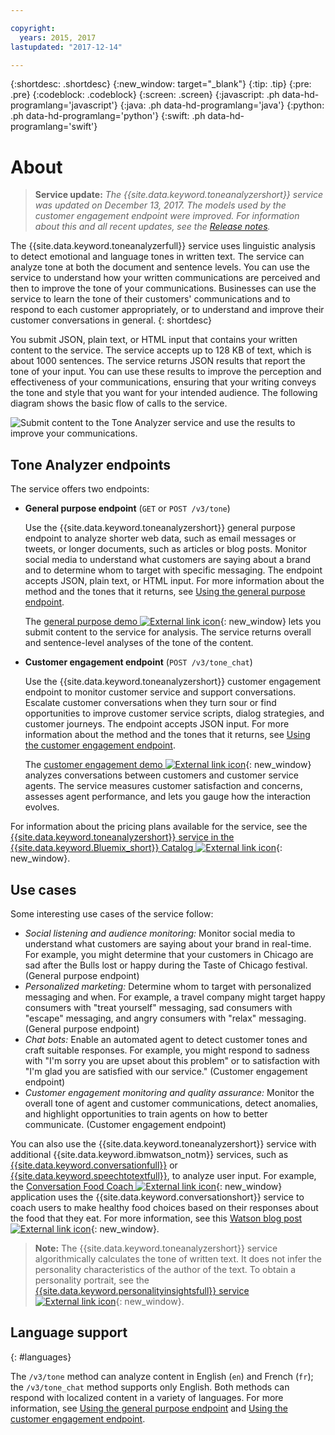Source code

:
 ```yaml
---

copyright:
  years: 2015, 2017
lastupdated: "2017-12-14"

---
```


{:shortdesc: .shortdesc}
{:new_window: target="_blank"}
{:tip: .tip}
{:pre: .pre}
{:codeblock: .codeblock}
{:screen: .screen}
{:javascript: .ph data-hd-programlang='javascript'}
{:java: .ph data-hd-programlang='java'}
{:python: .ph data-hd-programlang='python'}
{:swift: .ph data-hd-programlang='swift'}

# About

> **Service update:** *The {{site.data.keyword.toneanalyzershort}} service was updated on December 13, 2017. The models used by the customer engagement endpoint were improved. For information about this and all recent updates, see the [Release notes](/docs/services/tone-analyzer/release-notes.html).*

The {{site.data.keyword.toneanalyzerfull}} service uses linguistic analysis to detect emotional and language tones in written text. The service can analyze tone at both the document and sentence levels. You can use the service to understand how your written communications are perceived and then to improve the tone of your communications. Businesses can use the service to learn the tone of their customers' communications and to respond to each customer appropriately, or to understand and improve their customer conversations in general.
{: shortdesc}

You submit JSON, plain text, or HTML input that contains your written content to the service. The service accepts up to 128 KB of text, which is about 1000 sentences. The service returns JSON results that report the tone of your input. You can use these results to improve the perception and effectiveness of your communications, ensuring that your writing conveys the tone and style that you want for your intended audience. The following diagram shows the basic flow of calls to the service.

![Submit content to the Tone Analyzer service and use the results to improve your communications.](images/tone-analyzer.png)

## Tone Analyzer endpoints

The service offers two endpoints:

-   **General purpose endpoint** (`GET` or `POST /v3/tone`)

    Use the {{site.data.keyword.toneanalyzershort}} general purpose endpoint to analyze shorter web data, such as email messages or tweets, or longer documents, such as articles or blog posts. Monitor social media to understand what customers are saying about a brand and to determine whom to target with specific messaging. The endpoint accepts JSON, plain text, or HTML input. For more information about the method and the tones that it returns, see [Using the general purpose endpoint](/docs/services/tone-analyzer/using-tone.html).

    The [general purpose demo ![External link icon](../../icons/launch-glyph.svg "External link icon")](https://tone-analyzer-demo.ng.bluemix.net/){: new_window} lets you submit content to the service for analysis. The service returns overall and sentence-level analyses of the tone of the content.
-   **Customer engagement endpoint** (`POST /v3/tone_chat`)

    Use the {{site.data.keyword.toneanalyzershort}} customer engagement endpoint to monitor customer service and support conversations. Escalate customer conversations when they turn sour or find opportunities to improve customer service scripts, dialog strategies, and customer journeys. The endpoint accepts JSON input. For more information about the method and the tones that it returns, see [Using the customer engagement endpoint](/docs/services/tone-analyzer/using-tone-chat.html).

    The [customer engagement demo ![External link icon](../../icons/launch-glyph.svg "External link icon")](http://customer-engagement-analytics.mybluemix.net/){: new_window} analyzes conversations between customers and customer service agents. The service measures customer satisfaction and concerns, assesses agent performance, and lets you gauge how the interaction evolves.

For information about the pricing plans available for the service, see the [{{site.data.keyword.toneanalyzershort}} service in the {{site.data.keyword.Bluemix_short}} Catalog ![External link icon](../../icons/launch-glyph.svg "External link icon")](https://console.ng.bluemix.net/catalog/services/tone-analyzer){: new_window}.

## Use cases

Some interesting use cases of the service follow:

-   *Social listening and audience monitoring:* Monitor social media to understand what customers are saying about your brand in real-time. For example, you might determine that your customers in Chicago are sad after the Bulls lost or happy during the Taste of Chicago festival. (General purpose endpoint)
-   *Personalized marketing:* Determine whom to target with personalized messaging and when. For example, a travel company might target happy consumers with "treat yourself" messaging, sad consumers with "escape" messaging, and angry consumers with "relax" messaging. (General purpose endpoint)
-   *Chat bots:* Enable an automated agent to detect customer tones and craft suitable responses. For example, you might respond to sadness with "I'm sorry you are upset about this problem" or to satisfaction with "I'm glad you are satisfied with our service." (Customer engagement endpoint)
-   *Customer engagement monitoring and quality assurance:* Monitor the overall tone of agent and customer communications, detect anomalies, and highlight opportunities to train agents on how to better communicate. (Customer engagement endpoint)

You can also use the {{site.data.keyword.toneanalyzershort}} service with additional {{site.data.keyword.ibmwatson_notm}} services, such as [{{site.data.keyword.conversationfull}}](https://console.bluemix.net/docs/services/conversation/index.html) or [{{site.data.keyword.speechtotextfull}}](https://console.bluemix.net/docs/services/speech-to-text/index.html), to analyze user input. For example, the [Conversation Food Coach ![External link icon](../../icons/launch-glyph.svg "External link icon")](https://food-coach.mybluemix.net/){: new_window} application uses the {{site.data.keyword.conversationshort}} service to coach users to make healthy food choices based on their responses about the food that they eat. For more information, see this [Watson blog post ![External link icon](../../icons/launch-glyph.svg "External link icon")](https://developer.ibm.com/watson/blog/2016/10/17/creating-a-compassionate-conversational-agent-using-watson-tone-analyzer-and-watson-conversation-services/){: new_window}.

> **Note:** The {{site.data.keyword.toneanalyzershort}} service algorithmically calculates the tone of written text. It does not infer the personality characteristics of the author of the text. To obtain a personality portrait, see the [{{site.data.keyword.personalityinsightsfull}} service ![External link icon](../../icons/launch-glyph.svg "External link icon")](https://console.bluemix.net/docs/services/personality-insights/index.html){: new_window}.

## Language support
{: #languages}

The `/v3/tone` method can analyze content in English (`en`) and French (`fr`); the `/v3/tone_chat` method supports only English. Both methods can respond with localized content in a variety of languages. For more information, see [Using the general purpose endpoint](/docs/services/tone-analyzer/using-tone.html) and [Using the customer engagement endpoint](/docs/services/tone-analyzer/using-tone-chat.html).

■ What to do
In transcribing the material above, reproduce each line exactly and include none of the pictures.

■ Finished task
Source code

:
 ```yaml
---

copyright:
  years: 2015, 2017
lastupdated: "2017-12-14"

---
```


{:shortdesc: .shortdesc}
{:new_window: target="_blank"}
{:tip: .tip}
{:pre: .pre}
{:codeblock: .codeblock}
{:screen: .screen}
{:javascript: .ph data-hd-programlang='javascript'}
{:java: .ph data-hd-programlang='java'}
{:python: .ph data-hd-programlang='python'}
{:swift: .ph data-hd-programlang='swift'}

# About

> **Service update:** *The {{site.data.keyword.toneanalyzershort}} service was updated on December 13, 2017. The models used by the customer engagement endpoint were improved. For information about this and all recent updates, see the [Release notes](/docs/services/tone-analyzer/release-notes.html).*

The {{site.data.keyword.toneanalyzerfull}} service uses linguistic analysis to detect emotional and language tones in written text. The service can analyze tone at both the document and sentence levels. You can use the service to understand how your written communications are perceived and then to improve the tone of your communications. Businesses can use the service to learn the tone of their customers' communications and to respond to each customer appropriately, or to understand and improve their customer conversations in general.
{: shortdesc}

You submit JSON, plain text, or HTML input that contains your written content to the service. The service accepts up to 128 KB of text, which is about 1000 sentences. The service returns JSON results that report the tone of your input. You can use these results to improve the perception and effectiveness of your communications, ensuring that your writing conveys the tone and style that you want for your intended audience. The following diagram shows the basic flow of calls to the service.

![Submit content to the Tone Analyzer service and use the results to improve your communications.](images/tone-analyzer.png)

## Tone Analyzer endpoints

The service offers two endpoints:

-   **General purpose endpoint** (`GET` or `POST /v3/tone`)

    Use the {{site.data.keyword.toneanalyzershort}} general purpose endpoint to analyze shorter web data, such as email messages or tweets, or longer documents, such as articles or blog posts. Monitor social media to understand what customers are saying about a brand and to determine whom to target with specific messaging. The endpoint accepts JSON, plain text, or HTML input. For more information about the method and the tones that it returns, see [Using the general purpose endpoint](/docs/services/tone-analyzer/using-tone.html).

    The [general purpose demo ![External link icon](../../icons/launch-glyph.svg "External link icon")](https://tone-analyzer-demo.ng.bluemix.net/){: new_window} lets you submit content to the service for analysis. The service returns overall and sentence-level analyses of the tone of the content.
-   **Customer engagement endpoint** (`POST /v3/tone_chat`)

    Use the {{site.data.keyword.toneanalyzershort}} customer engagement endpoint to monitor customer service and support conversations. Escalate customer conversations when they turn sour or find opportunities to improve customer service scripts, dialog strategies, and customer journeys. The endpoint accepts JSON input. For more information about the method and the tones that it returns, see [Using the customer engagement endpoint](/docs/services/tone-analyzer/using-tone-chat.html).

    The [customer engagement demo ![External link icon](../../icons/launch-glyph.svg "External link icon")](http://customer-engagement-analytics.mybluemix.net/){: new_window} analyzes conversations between customers and customer service agents. The service measures customer satisfaction and concerns, assesses agent performance, and lets you gauge how the interaction evolves.

For information about the pricing plans available for the service, see the [{{site.data.keyword.toneanalyzershort}} service in the {{site.data.keyword.Bluemix_short}} Catalog ![External link icon](../../icons/launch-glyph.svg "External link icon")](https://console.ng.bluemix.net/catalog/services/tone-analyzer){: new_window}.

## Use cases

Some interesting use cases of the service follow:

-   *Social listening and audience monitoring:* Monitor social media to understand what customers are saying about your brand in real-time. For example, you might determine that your customers in Chicago are sad after the Bulls lost or happy during the Taste of Chicago festival. (General purpose endpoint)
-   *Personalized marketing:* Determine whom to target with personalized messaging and when. For example, a travel company might target happy consumers with "treat yourself" messaging, sad consumers with "escape" messaging, and angry consumers with "relax" messaging. (General purpose endpoint)
-   *Chat bots:* Enable an automated agent to detect customer tones and craft suitable responses. For example, you might respond to sadness with "I'm sorry you are upset about this problem" or to satisfaction with "I'm glad you are satisfied with our service." (Customer engagement endpoint)
-   *Customer engagement monitoring and quality assurance:* Monitor the overall tone of agent and customer communications, detect anomalies, and highlight opportunities to train agents on how to better communicate. (Customer engagement endpoint)

You can also use the {{site.data.keyword.toneanalyzershort}} service with additional {{site.data.keyword.ibmwatson_notm}} services, such as [{{site.data.keyword.conversationfull}}](https://console.bluemix.net/docs/services/conversation/index.html) or [{{site.data.keyword.speechtotextfull}}](https://console.bluemix.net/docs/services/speech-to-text/index.html), to analyze user input. For example, the [Conversation Food Coach ![External link icon](../../icons/launch-glyph.svg "External link icon")](https://food-coach.mybluemix.net/){: new_window} application uses the {{site.data.keyword.conversationshort}} service to coach users to make healthy food choices based on their responses about the food that they eat. For more information, see this [Watson blog post ![External link icon](../../icons/launch-glyph.svg "External link icon")](https://developer.ibm.com/watson/blog/2016/10/17/creating-a-compassionate-conversational-agent-using-watson-tone-analyzer-and-watson-conversation-services/){: new_window}.

> **Note:** The {{site.data.keyword.toneanalyzershort}} service algorithmically calculates the tone of written text. It does not infer the personality characteristics of the author of the text. To obtain a personality portrait, see the [{{site.data.keyword.personalityinsightsfull}} service ![External link icon](../../icons/launch-glyph.svg "External link icon")](https://console.bluemix.net/docs/services/personality-insights/index.html){: new_window}.

## Language support
{: #languages}

The `/v3/tone` method can analyze content in English (`en`) and French (`fr`); the `/v3/tone_chat` method supports only English. Both methods can respond with localized content in a variety of languages. For more information, see [Using the general purpose endpoint](/docs/services/tone-analyzer/using-tone.html) and [Using the customer engagement endpoint](/docs/services/tone-analyzer/using-tone-chat.html).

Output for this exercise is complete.